A vast majority of people here but not all will recommend shying away from Spike's Delight because of an incident where bones were found in multiple packages of food and when confronted about it they company didn't seem to care.

In addition its not always the easiest food to get ahold of I know Hedgehog's by Vickie sells it and I refuse to support someone who promotes bad cages and information on hedgehogs and has very questionable breeding habits.

A lot of people do their own mix and freeze the food to help it last longer 

The norman's mix seems great aside from some people finding in individual cases that wellness causes some icky stool


----------



## Kalandra (Aug 25, 2008)

Are you referring to the batch that was distributed at the Milwaukee hedgehog show in 2010? If so, those pieces were not bone, the analysis of the hard pieces in the kibble was that they were plant matter. It was thought to be soybean meal, blood meal and feed grade oat meal. They were quite sharp and looked like bone, but when soaked they softened. 

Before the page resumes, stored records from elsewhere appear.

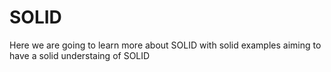 # SOLID

Here we are going to learn more about SOLID with solid examples aiming to have a solid understaing of SOLID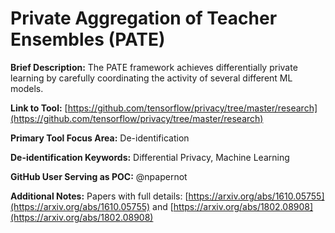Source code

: # Private Aggregation of Teacher Ensembles (PATE) 

**Brief Description:** The PATE framework achieves differentially private learning by carefully coordinating the activity of several different ML models. 

**Link to Tool:** [https://github.com/tensorflow/privacy/tree/master/research](https://github.com/tensorflow/privacy/tree/master/research)

**Primary Tool Focus Area:** De-identification

**De-identification Keywords:** Differential Privacy, Machine Learning

**GitHub User Serving as POC:** @npapernot 

**Additional Notes:** Papers with full details: [https://arxiv.org/abs/1610.05755](https://arxiv.org/abs/1610.05755) and [https://arxiv.org/abs/1802.08908](https://arxiv.org/abs/1802.08908)
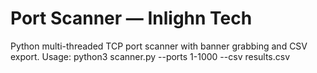 # Port Scanner — Inlighn Tech
Python multi-threaded TCP port scanner with banner grabbing and CSV export.
Usage:
  python3 scanner.py <target> --ports 1-1000 --csv results.csv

I had a bag that we won at the show at that time, and those pieces made hedgehog quills seem dull. There was a couple of hedgehogs that had mouth issues and Spikes was being blamed for it.

Honestly I don't care much for the food. The few times I have had it, my hedgehogs really didn't like it. 

The Dorman's mix looks fine to me.


----------



## brittaddair (Aug 26, 2011)

Thank you both! I ordered the Dorman's mix. Hopefully Oakley will like it =]


----------